* **Your task**
For this exercise, reproduce the entries below exactly, but only from the line containing "2. Akses informasi" through the line containing "2. Prinsip OOP", both included.

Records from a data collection

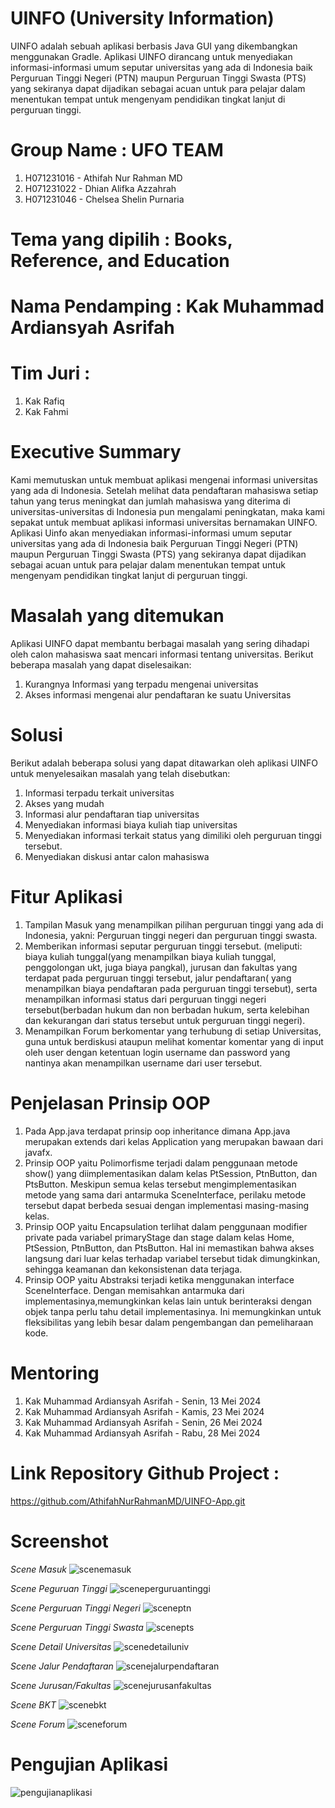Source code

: # UINFO (University Information)
UINFO adalah sebuah aplikasi berbasis Java GUI yang dikembangkan menggunakan Gradle. Aplikasi UINFO dirancang untuk menyediakan informasi-informasi umum seputar universitas yang ada di Indonesia baik Perguruan Tinggi Negeri (PTN) maupun Perguruan Tinggi Swasta (PTS) yang sekiranya dapat dijadikan sebagai acuan untuk para pelajar dalam menentukan tempat untuk mengenyam pendidikan tingkat lanjut di perguruan tinggi.

# Group Name : UFO TEAM
1. H071231016 - Athifah Nur Rahman MD
2. H071231022 - Dhian Alifka Azzahrah
3. H071231046 - Chelsea Shelin Purnaria

# Tema yang dipilih : Books, Reference, and Education
# Nama Pendamping : Kak Muhammad Ardiansyah Asrifah
# Tim Juri : 
1. Kak Rafiq
2. Kak Fahmi

# Executive Summary
Kami memutuskan untuk membuat aplikasi mengenai informasi universitas yang ada di Indonesia. Setelah melihat data pendaftaran mahasiswa setiap tahun yang terus meningkat dan jumlah mahasiswa yang diterima di universitas-universitas di Indonesia pun mengalami peningkatan, maka kami sepakat untuk membuat aplikasi informasi universitas bernamakan UINFO. 
Aplikasi Uinfo akan menyediakan informasi-informasi umum seputar universitas yang ada di Indonesia baik Perguruan Tinggi Negeri (PTN) maupun Perguruan Tinggi Swasta (PTS) yang sekiranya dapat dijadikan sebagai acuan untuk para pelajar dalam menentukan tempat untuk mengenyam pendidikan tingkat lanjut di perguruan tinggi.

# Masalah yang ditemukan 
Aplikasi UINFO dapat membantu berbagai masalah yang sering dihadapi oleh calon  mahasiswa saat mencari informasi tentang universitas. Berikut beberapa masalah yang dapat diselesaikan:
1. Kurangnya Informasi yang terpadu mengenai universitas
2. Akses informasi mengenai alur pendaftaran ke suatu Universitas

# Solusi 
Berikut adalah beberapa solusi yang dapat ditawarkan oleh aplikasi UINFO untuk menyelesaikan masalah yang telah disebutkan:
1. Informasi terpadu terkait universitas
2. Akses yang mudah 
3. Informasi alur pendaftaran tiap universitas
4. Menyediakan informasi biaya kuliah tiap universitas
5. Menyediakan informasi terkait status yang dimiliki oleh perguruan tinggi tersebut.
6. Menyediakan diskusi antar calon mahasiswa

# Fitur Aplikasi
1. Tampilan Masuk yang menampilkan pilihan perguruan tinggi yang ada di Indonesia, yakni: Perguruan tinggi negeri dan perguruan tinggi swasta. 
2. Memberikan informasi seputar perguruan tinggi tersebut. (meliputi: biaya kuliah tunggal(yang menampilkan biaya kuliah tunggal, penggolongan ukt, juga biaya pangkal), jurusan dan fakultas yang terdapat pada perguruan tinggi tersebut, jalur pendaftaran( yang menampilkan biaya pendaftaran pada perguruan tinggi tersebut), serta menampilkan informasi status dari perguruan tinggi negeri tersebut(berbadan hukum dan non berbadan hukum, serta kelebihan dan kekurangan dari status tersebut untuk perguruan tinggi negeri).
3. Menampilkan Forum berkomentar yang terhubung di setiap Universitas, guna untuk berdiskusi ataupun melihat komentar komentar yang di input oleh user dengan ketentuan login username dan password yang nantinya akan menampilkan username dari user tersebut.

# Penjelasan Prinsip OOP
1. Pada App.java terdapat  prinsip oop inheritance dimana App.java merupakan extends dari kelas Application yang merupakan bawaan dari javafx. 
2. Prinsip OOP yaitu Polimorfisme terjadi dalam penggunaan metode show() yang diimplementasikan dalam kelas PtSession, PtnButton, dan PtsButton. Meskipun semua kelas tersebut mengimplementasikan metode yang sama dari antarmuka SceneInterface, perilaku metode tersebut dapat berbeda sesuai dengan implementasi masing-masing kelas.
3. Prinsip OOP yaitu Encapsulation terlihat dalam penggunaan modifier private pada variabel primaryStage dan stage dalam kelas Home, PtSession, PtnButton, dan PtsButton. Hal ini memastikan bahwa akses langsung dari luar kelas terhadap variabel tersebut tidak dimungkinkan, sehingga keamanan dan kekonsistenan data terjaga.
4. Prinsip OOP yaitu Abstraksi terjadi ketika menggunakan interface SceneInterface. Dengan memisahkan antarmuka dari implementasinya,memungkinkan kelas lain untuk berinteraksi dengan objek tanpa perlu tahu detail implementasinya. Ini memungkinkan untuk fleksibilitas yang lebih besar dalam pengembangan dan pemeliharaan kode.

# Mentoring
1. Kak Muhammad Ardiansyah Asrifah - Senin, 13 Mei 2024
2. Kak Muhammad Ardiansyah Asrifah - Kamis, 23 Mei 2024 
3. Kak Muhammad Ardiansyah Asrifah - Senin, 26 Mei 2024
4. Kak Muhammad Ardiansyah Asrifah - Rabu, 28 Mei 2024

# Link Repository Github Project : 
https://github.com/AthifahNurRahmanMD/UINFO-App.git

# Screenshot
_Scene Masuk_
![scenemasuk](https://github.com/AthifahNurRahmanMD/UINFO-App/blob/9f1aa1ba390791cfe1ed480437961157db9bce6c/readme/scenemasuk.jpg)

_Scene Peguruan Tinggi_
![sceneperguruantinggi](https://github.com/AthifahNurRahmanMD/UINFO-App/blob/9f1aa1ba390791cfe1ed480437961157db9bce6c/readme/sceneperguruantinggi.jpg)

_Scene Perguruan Tinggi Negeri_
![sceneptn](https://github.com/AthifahNurRahmanMD/UINFO-App/blob/9f1aa1ba390791cfe1ed480437961157db9bce6c/readme/sceneptn.jpg)

_Scene Perguruan Tinggi Swasta_
![scenepts](https://github.com/AthifahNurRahmanMD/UINFO-App/blob/9f1aa1ba390791cfe1ed480437961157db9bce6c/readme/scenepts.jpg)

_Scene Detail Universitas_
![scenedetailuniv](https://github.com/AthifahNurRahmanMD/UINFO-App/blob/9f1aa1ba390791cfe1ed480437961157db9bce6c/readme/scenedetailuniv.jpg)

_Scene Jalur Pendaftaran_
![scenejalurpendaftaran](https://github.com/AthifahNurRahmanMD/UINFO-App/blob/9f1aa1ba390791cfe1ed480437961157db9bce6c/readme/scenejalurpendaftaran.jpg)

_Scene Jurusan/Fakultas_
![scenejurusanfakultas](https://github.com/AthifahNurRahmanMD/UINFO-App/blob/9f1aa1ba390791cfe1ed480437961157db9bce6c/readme/scenejurusanfakultas.jpg)

_Scene BKT_
![scenebkt](https://github.com/AthifahNurRahmanMD/UINFO-App/blob/9f1aa1ba390791cfe1ed480437961157db9bce6c/readme/scenebkt.jpg)

_Scene Forum_
![sceneforum](https://github.com/AthifahNurRahmanMD/UINFO-App/blob/9f1aa1ba390791cfe1ed480437961157db9bce6c/readme/sceneforum.jpg)

# Pengujian Aplikasi
![pengujianaplikasi](https://github.com/AthifahNurRahmanMD/UINFO-App/blob/9f1aa1ba390791cfe1ed480437961157db9bce6c/readme/pengujianaplikasi.png)
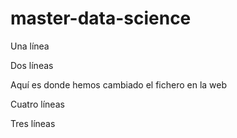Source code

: # master-data-science

Una línea

Dos líneas

Aquí es donde hemos cambiado el fichero en la web

Cuatro líneas

Tres líneas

* **Result of this task**
2. Akses informasi mengenai alur pendaftaran ke suatu Universitas

# Solusi 
Berikut adalah beberapa solusi yang dapat ditawarkan oleh aplikasi UINFO untuk menyelesaikan masalah yang telah disebutkan:
1. Informasi terpadu terkait universitas
2. Akses yang mudah 
3. Informasi alur pendaftaran tiap universitas
4. Menyediakan informasi biaya kuliah tiap universitas
5. Menyediakan informasi terkait status yang dimiliki oleh perguruan tinggi tersebut.
6. Menyediakan diskusi antar calon mahasiswa

# Fitur Aplikasi
1. Tampilan Masuk yang menampilkan pilihan perguruan tinggi yang ada di Indonesia, yakni: Perguruan tinggi negeri dan perguruan tinggi swasta. 
2. Memberikan informasi seputar perguruan tinggi tersebut. (meliputi: biaya kuliah tunggal(yang menampilkan biaya kuliah tunggal, penggolongan ukt, juga biaya pangkal), jurusan dan fakultas yang terdapat pada perguruan tinggi tersebut, jalur pendaftaran( yang menampilkan biaya pendaftaran pada perguruan tinggi tersebut), serta menampilkan informasi status dari perguruan tinggi negeri tersebut(berbadan hukum dan non berbadan hukum, serta kelebihan dan kekurangan dari status tersebut untuk perguruan tinggi negeri).
3. Menampilkan Forum berkomentar yang terhubung di setiap Universitas, guna untuk berdiskusi ataupun melihat komentar komentar yang di input oleh user dengan ketentuan login username dan password yang nantinya akan menampilkan username dari user tersebut.

# Penjelasan Prinsip OOP
1. Pada App.java terdapat  prinsip oop inheritance dimana App.java merupakan extends dari kelas Application yang merupakan bawaan dari javafx. 
2. Prinsip OOP yaitu Polimorfisme terjadi dalam penggunaan metode show() yang diimplementasikan dalam kelas PtSession, PtnButton, dan PtsButton. Meskipun semua kelas tersebut mengimplementasikan metode yang sama dari antarmuka SceneInterface, perilaku metode tersebut dapat berbeda sesuai dengan implementasi masing-masing kelas.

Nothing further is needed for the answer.